Data for this task:
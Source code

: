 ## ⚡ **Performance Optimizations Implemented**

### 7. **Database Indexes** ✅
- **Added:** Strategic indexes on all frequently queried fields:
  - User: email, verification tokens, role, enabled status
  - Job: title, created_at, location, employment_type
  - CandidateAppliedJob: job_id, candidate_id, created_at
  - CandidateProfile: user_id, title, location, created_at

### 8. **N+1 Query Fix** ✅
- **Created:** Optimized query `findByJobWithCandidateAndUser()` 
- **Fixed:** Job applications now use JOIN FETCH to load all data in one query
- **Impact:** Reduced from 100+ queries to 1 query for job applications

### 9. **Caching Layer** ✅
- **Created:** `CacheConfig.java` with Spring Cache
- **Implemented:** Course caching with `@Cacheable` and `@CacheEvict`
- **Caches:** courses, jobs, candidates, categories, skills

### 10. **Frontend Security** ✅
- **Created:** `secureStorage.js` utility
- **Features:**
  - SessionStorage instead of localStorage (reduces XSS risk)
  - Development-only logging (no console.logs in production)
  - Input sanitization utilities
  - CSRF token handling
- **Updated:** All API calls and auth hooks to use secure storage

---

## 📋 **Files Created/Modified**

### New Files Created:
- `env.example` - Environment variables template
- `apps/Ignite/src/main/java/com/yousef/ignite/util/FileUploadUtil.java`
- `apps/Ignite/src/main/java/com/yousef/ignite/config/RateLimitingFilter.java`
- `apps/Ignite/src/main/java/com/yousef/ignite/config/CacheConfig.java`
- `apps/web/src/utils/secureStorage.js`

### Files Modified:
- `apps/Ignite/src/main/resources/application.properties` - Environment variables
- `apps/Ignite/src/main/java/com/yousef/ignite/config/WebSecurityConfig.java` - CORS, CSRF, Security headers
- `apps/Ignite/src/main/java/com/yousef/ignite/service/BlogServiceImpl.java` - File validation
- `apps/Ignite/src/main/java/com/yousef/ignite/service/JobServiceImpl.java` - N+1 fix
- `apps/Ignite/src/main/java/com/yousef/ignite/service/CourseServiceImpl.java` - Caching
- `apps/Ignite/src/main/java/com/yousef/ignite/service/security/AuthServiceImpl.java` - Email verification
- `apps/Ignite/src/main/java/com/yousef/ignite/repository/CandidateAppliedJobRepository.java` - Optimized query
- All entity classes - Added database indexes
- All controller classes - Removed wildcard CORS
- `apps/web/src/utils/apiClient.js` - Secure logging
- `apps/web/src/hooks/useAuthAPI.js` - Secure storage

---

Directions: In the records, which lines mention the word "Environment"? Copy those lines.

Response:
- `env.example` - Environment variables template
- `apps/Ignite/src/main/resources/application.properties` - Environment variables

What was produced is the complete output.